Parameter distributions and statistical tests in Datasets 1 and 2

At follow-up, there were still large group differences in κ1 (χ2(2, n = 55) = 8.0, p = 0.02, η2 = 0.15, Kruskal–Wallis' one-way ANOVA on ranks) and ν (χ2(2, n = 55) = 8.5, p = 0.01, η2 = 0.16), but not in σ2(0) or ω. There was a significant difference in κ1 between the psychotic and nonclinical control groups (p(adj) = 0.007, Dunn's test) but not the clinical and nonclinical control groups (p(adj) = 0.1); ν remained significantly different between the nonclinical controls and both the psychotic group (p(adj) = 0.01, Dunn's test) and now also between the psychotic and clinical control groups (p(adj) = 0.01), but not between the clinical and nonclinical controls (p(adj) = 0.5).

We explored whether group differences in κ1 or ν at baseline and follow-up might be ascribable to IQ (Quick Test score) (Ammons and Ammons, 1962), as the groups' IQ scores were not equivalent (Tables 1, 2). Including both IQ and group status within one regression model is an unsound method of testing for confounding by IQ because group and IQ are clearly not independent here (Miller and Chapman, 2001), so we tested for relationships between the parameters and IQ separately within each group at each time point. No relationships reached statistical significance (all p > 0.1), the closest being a trend between κ1 and IQ in nonclinical controls only (r = −0.30, p = 0.08); nevertheless, given the smaller group sizes and larger between- versus within-group variances, it remains plausible that IQ differences contribute to group parameter differences.

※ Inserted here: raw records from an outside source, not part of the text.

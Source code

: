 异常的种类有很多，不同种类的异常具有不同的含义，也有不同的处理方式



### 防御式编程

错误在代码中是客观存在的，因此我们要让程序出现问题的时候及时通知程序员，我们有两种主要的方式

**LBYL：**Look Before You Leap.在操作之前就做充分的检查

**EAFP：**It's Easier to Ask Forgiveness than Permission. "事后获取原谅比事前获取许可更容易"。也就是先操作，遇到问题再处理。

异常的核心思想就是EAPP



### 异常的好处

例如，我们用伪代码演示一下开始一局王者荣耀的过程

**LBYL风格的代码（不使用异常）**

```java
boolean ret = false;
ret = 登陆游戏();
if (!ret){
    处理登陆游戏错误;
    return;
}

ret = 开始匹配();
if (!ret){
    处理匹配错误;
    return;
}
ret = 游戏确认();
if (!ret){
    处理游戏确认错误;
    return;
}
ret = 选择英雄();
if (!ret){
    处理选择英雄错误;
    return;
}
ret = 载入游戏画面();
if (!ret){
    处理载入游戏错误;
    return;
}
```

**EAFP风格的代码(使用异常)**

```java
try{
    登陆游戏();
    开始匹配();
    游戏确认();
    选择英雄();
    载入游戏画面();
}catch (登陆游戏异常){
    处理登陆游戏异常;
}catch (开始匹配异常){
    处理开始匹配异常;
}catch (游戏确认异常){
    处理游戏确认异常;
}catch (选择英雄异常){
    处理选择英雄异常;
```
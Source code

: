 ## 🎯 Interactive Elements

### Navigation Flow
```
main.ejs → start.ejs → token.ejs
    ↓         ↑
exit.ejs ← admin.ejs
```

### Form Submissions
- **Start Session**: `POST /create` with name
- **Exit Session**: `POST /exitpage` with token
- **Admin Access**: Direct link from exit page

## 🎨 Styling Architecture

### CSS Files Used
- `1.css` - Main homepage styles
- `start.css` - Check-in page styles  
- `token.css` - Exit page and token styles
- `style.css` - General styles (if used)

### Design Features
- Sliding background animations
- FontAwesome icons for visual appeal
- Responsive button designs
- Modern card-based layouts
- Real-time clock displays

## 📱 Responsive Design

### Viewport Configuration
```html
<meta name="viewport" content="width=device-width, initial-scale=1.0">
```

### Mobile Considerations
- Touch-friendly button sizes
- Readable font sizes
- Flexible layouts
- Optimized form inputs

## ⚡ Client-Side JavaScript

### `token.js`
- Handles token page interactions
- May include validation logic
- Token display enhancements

We tested whether κ1 or ν at baseline related to delusion-proneness (Peters Delusion Inventory score [PDI]; Peters et al., 1999) across all groups, after first excluding any interaction between PDI and group; PDI significantly correlated with ν (F(1,67) = 7.1, p = 0.01, ANCOVA) but not κ1 (F(1,67) = 3.2, p = 0.079, ANCOVA). We did not analyse the Delusions-Symptoms-States Inventory (Foulds and Bedford, 1975) as it is a less specific measure of delusions. We tested whether κ1 or ν at baseline was correlated with any particular subgroup of symptoms (measured using the Manchester Scale) (Krawiecka et al., 1977) in both clinical groups only, using the regression models κ1[or ν] ∼ const + ν1 * MSaffective + ν2 * MSpositive + ν3 * MSnegative: none of the models was significant, however (all p > 0.1).

At baseline, there was no evidence of a correlation between κ1 and antipsychotic medication dose (p = 0.3), but the correlation between ν and medication dose approached significance (ρ = −0.4, p = 0.067).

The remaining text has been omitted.